• **TRY IT**
Lines below starting with the line with "- Pengembangan fitur" and going on through the line with "The display needs" must be output exactly; the rest of the records must be left out.

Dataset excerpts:

<<<<

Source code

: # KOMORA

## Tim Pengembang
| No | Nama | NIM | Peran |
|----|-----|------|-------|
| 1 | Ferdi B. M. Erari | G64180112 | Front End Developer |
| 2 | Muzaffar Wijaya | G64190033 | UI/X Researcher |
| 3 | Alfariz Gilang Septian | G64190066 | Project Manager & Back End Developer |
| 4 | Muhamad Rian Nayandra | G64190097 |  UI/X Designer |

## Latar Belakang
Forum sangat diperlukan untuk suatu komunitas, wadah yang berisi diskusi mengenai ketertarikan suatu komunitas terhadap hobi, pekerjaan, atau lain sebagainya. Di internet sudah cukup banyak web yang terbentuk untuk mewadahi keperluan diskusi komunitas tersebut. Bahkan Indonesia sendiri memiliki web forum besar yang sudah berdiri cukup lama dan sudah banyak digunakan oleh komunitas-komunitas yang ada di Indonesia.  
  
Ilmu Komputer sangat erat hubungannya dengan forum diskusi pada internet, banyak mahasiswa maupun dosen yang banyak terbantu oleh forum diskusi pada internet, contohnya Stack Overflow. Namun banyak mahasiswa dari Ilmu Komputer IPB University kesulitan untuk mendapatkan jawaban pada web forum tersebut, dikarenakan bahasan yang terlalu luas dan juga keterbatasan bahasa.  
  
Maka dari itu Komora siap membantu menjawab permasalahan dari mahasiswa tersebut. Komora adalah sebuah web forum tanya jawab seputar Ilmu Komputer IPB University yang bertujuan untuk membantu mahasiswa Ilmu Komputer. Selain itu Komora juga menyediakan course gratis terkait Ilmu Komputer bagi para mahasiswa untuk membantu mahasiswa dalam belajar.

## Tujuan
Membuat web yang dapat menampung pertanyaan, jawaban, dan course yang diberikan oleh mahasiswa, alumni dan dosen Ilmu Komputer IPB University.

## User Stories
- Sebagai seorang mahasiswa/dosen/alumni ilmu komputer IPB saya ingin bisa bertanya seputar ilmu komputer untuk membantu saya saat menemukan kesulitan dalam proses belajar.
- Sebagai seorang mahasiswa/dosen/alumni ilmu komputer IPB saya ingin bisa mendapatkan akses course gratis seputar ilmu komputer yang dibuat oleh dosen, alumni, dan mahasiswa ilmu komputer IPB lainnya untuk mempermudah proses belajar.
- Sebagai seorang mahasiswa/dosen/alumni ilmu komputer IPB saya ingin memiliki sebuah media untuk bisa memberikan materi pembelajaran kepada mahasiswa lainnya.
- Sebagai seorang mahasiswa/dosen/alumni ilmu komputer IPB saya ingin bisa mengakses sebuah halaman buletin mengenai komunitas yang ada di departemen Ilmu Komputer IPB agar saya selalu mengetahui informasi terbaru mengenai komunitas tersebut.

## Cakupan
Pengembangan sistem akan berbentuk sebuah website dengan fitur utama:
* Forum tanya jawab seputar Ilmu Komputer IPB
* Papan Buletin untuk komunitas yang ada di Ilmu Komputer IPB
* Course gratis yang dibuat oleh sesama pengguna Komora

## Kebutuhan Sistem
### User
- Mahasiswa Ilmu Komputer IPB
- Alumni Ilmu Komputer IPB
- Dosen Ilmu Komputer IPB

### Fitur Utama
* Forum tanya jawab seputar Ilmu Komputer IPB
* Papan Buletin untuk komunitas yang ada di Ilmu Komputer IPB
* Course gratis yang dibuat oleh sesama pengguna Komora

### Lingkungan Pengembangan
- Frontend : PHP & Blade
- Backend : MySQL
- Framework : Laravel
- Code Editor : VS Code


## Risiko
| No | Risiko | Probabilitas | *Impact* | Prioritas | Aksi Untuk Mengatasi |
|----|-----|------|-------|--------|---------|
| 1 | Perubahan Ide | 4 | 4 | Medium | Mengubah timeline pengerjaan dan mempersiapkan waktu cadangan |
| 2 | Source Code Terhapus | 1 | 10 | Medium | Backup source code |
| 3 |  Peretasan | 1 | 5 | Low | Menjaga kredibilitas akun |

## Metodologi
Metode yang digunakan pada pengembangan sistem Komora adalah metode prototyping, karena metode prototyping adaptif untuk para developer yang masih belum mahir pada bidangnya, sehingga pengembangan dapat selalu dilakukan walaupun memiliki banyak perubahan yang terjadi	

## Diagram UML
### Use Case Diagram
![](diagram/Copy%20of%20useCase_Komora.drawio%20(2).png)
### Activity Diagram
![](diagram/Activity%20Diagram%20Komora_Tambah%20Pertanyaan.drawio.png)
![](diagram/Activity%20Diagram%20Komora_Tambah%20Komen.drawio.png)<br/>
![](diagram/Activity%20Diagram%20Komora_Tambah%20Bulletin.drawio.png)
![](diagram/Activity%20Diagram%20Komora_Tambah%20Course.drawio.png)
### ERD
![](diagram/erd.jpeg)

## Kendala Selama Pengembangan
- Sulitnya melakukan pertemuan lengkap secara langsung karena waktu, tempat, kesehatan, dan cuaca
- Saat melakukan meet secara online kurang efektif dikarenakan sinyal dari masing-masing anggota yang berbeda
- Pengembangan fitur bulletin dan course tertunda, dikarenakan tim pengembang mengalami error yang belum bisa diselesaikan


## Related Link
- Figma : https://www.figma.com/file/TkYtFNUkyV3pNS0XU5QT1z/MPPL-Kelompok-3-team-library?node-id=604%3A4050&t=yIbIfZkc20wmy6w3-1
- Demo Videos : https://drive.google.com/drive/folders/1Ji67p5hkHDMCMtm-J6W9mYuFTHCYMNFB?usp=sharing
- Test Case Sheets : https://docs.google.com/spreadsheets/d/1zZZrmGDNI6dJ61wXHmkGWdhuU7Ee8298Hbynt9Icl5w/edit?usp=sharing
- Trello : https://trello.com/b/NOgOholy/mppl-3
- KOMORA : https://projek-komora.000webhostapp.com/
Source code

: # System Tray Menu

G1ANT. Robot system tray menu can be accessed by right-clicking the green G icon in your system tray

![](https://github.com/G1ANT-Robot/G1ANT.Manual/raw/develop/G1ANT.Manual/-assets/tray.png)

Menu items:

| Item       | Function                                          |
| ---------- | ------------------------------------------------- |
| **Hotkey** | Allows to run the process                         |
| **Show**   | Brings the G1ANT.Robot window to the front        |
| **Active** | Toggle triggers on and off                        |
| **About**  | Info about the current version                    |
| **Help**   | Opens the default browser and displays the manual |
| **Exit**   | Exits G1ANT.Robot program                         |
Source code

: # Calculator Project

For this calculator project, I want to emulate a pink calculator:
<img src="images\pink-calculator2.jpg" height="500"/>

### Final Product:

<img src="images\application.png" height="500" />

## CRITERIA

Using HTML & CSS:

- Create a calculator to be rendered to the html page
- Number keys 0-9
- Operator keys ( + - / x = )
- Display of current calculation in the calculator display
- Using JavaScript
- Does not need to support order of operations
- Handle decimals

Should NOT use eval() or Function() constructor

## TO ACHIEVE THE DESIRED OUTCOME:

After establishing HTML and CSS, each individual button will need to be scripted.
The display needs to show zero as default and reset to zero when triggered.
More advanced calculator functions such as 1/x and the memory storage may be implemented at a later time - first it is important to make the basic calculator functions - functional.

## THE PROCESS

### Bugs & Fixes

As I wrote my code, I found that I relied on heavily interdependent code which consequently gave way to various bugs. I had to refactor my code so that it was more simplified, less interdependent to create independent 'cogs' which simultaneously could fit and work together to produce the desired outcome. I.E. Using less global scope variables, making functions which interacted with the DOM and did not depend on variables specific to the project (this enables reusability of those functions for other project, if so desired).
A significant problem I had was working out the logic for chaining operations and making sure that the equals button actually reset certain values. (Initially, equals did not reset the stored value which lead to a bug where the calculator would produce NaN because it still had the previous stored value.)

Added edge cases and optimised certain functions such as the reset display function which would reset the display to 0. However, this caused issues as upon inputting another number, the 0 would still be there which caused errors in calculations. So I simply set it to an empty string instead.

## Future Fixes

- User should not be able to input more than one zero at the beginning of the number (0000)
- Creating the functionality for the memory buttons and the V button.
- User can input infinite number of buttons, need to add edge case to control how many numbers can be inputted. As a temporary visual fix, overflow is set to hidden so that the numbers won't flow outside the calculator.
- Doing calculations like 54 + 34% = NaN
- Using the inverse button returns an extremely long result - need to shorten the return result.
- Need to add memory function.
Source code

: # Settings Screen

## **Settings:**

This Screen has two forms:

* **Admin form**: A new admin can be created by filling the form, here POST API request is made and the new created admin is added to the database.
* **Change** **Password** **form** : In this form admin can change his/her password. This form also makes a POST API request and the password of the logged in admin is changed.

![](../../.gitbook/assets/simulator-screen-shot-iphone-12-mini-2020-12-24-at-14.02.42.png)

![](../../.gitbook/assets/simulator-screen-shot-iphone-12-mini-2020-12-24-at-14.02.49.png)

>>>>

• **RESPONSE BELOW**
- Pengembangan fitur bulletin dan course tertunda, dikarenakan tim pengembang mengalami error yang belum bisa diselesaikan


## Related Link
- Figma : https://www.figma.com/file/TkYtFNUkyV3pNS0XU5QT1z/MPPL-Kelompok-3-team-library?node-id=604%3A4050&t=yIbIfZkc20wmy6w3-1
- Demo Videos : https://drive.google.com/drive/folders/1Ji67p5hkHDMCMtm-J6W9mYuFTHCYMNFB?usp=sharing
- Test Case Sheets : https://docs.google.com/spreadsheets/d/1zZZrmGDNI6dJ61wXHmkGWdhuU7Ee8298Hbynt9Icl5w/edit?usp=sharing
- Trello : https://trello.com/b/NOgOholy/mppl-3
- KOMORA : https://projek-komora.000webhostapp.com/
Source code

: # System Tray Menu

G1ANT. Robot system tray menu can be accessed by right-clicking the green G icon in your system tray

![](https://github.com/G1ANT-Robot/G1ANT.Manual/raw/develop/G1ANT.Manual/-assets/tray.png)

Menu items:

| Item       | Function                                          |
| ---------- | ------------------------------------------------- |
| **Hotkey** | Allows to run the process                         |
| **Show**   | Brings the G1ANT.Robot window to the front        |
| **Active** | Toggle triggers on and off                        |
| **About**  | Info about the current version                    |
| **Help**   | Opens the default browser and displays the manual |
| **Exit**   | Exits G1ANT.Robot program                         |
Source code

: # Calculator Project

For this calculator project, I want to emulate a pink calculator:
<img src="images\pink-calculator2.jpg" height="500"/>

### Final Product:

<img src="images\application.png" height="500" />

## CRITERIA

Using HTML & CSS:

- Create a calculator to be rendered to the html page
- Number keys 0-9
- Operator keys ( + - / x = )
- Display of current calculation in the calculator display
- Using JavaScript
- Does not need to support order of operations
- Handle decimals

Should NOT use eval() or Function() constructor

## TO ACHIEVE THE DESIRED OUTCOME:

After establishing HTML and CSS, each individual button will need to be scripted.
The display needs to show zero as default and reset to zero when triggered.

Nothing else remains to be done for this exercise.